According to a report in Variety, Parineeti Chopra will set to step into the shoes of Emily Blunt in the Indian adaptation of Paula Hawkins’ best-selling novel, The Girl On The Train. The American adaptation directed by Tate Taylor didn’t quite garner critical acclaim like the novel, but it earned rave reviews for its leading lady and made an estimated $173 million worldwide. A decent sum for a mid-sized film with a reported budget of $45 million. The producers behind the American film are joining hands with Reliance Entertainment, and Parineeti Chopra has her first role she can sink her teeth into since 2014’s Hasee Toh Phasee.

But this isn’t an exception.

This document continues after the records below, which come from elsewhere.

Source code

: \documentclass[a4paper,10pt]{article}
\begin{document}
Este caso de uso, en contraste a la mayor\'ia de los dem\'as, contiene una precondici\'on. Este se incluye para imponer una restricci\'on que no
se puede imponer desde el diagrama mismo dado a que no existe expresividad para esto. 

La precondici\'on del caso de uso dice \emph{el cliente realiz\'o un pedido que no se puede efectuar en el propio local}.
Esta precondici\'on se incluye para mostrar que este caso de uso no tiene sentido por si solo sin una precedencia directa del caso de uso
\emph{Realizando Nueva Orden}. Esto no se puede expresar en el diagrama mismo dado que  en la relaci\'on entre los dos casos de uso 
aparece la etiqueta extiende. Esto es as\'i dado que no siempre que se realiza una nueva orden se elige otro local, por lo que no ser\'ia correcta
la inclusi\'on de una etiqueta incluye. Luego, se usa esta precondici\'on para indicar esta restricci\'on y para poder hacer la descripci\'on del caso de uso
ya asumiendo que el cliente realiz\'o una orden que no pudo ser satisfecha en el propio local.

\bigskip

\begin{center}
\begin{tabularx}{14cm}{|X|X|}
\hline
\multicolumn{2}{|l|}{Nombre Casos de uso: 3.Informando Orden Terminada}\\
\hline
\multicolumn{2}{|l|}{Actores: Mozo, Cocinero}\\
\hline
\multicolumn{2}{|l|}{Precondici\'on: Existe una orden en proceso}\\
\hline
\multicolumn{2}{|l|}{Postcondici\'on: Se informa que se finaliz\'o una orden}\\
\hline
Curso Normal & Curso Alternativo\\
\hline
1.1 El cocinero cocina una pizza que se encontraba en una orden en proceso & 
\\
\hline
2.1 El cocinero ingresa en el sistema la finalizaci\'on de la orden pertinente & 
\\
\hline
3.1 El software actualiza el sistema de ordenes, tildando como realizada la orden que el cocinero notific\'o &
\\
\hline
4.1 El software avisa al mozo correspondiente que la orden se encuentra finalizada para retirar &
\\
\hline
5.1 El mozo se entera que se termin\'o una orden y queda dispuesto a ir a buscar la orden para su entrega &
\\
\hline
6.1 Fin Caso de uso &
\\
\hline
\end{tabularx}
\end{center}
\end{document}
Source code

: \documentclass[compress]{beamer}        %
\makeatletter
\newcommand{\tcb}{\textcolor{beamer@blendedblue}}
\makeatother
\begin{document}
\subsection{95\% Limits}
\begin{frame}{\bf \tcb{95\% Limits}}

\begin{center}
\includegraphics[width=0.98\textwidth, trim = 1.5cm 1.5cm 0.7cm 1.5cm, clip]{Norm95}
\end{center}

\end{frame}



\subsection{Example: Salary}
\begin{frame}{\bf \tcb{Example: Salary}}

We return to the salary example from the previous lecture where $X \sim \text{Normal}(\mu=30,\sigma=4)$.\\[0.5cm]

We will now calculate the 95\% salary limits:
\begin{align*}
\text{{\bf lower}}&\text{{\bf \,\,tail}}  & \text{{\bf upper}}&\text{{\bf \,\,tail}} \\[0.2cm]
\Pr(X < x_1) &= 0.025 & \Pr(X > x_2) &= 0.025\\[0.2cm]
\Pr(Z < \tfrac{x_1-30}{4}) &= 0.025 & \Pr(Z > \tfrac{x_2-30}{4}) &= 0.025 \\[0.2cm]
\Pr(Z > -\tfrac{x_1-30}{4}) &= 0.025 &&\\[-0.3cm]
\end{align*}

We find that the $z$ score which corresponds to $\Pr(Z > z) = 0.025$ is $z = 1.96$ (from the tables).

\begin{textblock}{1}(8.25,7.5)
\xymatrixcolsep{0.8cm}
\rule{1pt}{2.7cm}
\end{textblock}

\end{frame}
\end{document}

There have been many recent ‘official remakes’ in India, and the number just seems to increasing.

#1 Criminal Justice:
The Hotstar show starring Vikrant Massey, Pankaj Tripathi & Jackie Shroff, is a remake of the HBO original, The Night Of. While the original show had a far more individualistic and grittier tone to it, the Indian remake can’t quite escape the Bollywood gaze of jails a la Madhur Bhandarkar & Sriram Raghavan films. The ensemble is solid, but it doesn’t quite deliver something new to the fans of the original.

#2 Bharat
Salman Khan-starrer (and potential blockbuster?) Bharat, that charts the journey of a man born on the day that India got its independence, is an official remake of a Korean film called An Ode To My Father. While the original film is a more nostalgic, melodramatic look at a man’s journey alongside his country’s many ups and downs, the Hindi version seems to be all about its star – Salman Khan. Who is to judge?

#3 Badla
Sujoy Ghosh’s Badla was an official remake of Spanish thriller, An Invisible Guest, that became well-known around the world after it began streaming on Netflix. Ghosh’s film remained largely faithful to the original, only tweaking a few things here and there. But it didn’t even try to localise the adaptation, choosing to (unnecessarily) set it in Scotland.

#4 Fanney Khan
Anil Kapoor’s atrocious film from last year, was an adaptation of Oscar-winning Belgian film, Everybody’s Famous! While the original film won everyone over with its quirks & disjointed humour, the Bollywood version was a slog. With a running time of nearly three hours, Fanney Khan was one bad decision after another.

#5 Notebook
Salman Khan’s production, where he launched his family friends Zaheer Iqbal & Pranutan Behl, was an official remake of 2014 Thai film, Teacher’s Diary. With the original film not setting the bar too high, it was appalling that the Bollywood version couldn’t even meet that.

‘Remaking’ films has been pretty much a rite of passage for most filmmakers in Bollywood, the only difference is now they’re actually acknowledging their source of inspiration. Just look at films like The Killer and Partner, that butchered their original films Collateral & Hitch respectively.